Synthesising Full-Information Protocols
Dietmar Berwanger, Laurent Doyen, Thomas Soullard
TL;DR
This paper studies synthesis in games with imperfect information under a model of full-information protocols (FIP), where a single active player may receive the entire history from passive observers when communication occurs. It develops a two-stage approach: first a generic reduction from imperfect-information games to perfect-information games, and then a concrete rectangular-morphism construction tailored to FIP that yields a finite-state abstraction of the information structure. The authors prove decidability and analyze complexity: the synthesis problem for FIP with $n$ observers is $(n+1)$-EXPTIME-complete, and the problem is non-elementary in general due to the growth of information; they also establish a strict expressiveness hierarchy with more observers, and show two-tape automata can express indistinguishability relations beyond FIP. These results provide a principled method to solve distributed reactive-system synthesis problems under maximal-information communication, clarifying the trade-offs between communication, information, and computational complexity in hierarchical information settings.
Abstract
We lay out a model of games with imperfect information that features explicit communication actions, by which the entire observation history of a player is revealed to another player.
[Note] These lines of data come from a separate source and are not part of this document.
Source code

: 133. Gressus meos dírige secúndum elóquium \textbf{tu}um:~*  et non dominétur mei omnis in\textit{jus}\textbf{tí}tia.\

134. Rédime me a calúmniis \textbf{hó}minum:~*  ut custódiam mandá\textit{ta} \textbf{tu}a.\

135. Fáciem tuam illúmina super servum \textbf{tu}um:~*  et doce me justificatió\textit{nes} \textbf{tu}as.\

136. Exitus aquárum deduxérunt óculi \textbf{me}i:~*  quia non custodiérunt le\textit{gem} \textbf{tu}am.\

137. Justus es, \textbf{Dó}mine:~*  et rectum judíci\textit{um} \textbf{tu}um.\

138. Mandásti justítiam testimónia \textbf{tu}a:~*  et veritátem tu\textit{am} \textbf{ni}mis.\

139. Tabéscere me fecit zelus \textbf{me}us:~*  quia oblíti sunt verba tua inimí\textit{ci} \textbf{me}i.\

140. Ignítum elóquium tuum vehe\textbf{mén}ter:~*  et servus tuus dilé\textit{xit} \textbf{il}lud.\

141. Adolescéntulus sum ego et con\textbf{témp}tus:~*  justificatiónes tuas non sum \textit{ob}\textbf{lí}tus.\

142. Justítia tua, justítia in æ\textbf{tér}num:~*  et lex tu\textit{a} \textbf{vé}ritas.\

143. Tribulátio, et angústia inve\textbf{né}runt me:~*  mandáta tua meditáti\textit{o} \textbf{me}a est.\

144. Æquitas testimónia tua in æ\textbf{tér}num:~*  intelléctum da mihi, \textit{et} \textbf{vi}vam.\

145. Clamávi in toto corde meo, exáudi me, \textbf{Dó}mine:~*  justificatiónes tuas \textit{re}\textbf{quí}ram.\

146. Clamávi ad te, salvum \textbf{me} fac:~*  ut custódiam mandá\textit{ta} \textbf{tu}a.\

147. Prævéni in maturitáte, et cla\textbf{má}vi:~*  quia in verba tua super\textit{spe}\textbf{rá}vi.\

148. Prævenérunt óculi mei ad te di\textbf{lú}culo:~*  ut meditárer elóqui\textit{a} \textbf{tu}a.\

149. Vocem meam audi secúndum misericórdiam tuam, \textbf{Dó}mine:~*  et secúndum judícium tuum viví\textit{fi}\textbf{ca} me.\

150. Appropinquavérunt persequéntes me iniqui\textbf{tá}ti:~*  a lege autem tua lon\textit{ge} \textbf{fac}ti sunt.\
Such full-information protocols are common in asynchronous distributed systems; here, we consider a synchronous setting with a single active player who may communicate with multiple passive observers in an indeterminate environment. We present a procedure for solving the basic strategy-synthesis problem under regular winning conditions. We present our solution in an abstract framework of games with imperfect information and we split the proof in two conceptual parts: (i) a generic reduction schema from imperfect-information to perfect-information games, and (ii) a specific construction for full-information protocols that satisfies the requirement of the reduction schema. Furthermore we show that the number of passive observers induces a strict hierarchy, both in terms of expressiveness and complexity: with n observers, a full-information protocol can express indistinguishability relations (defining imperfect information for the player in the protocol) that are not expressible with n-1 observers, and the strategy-synthesis problem is (n+1)-EXPTIME-complete.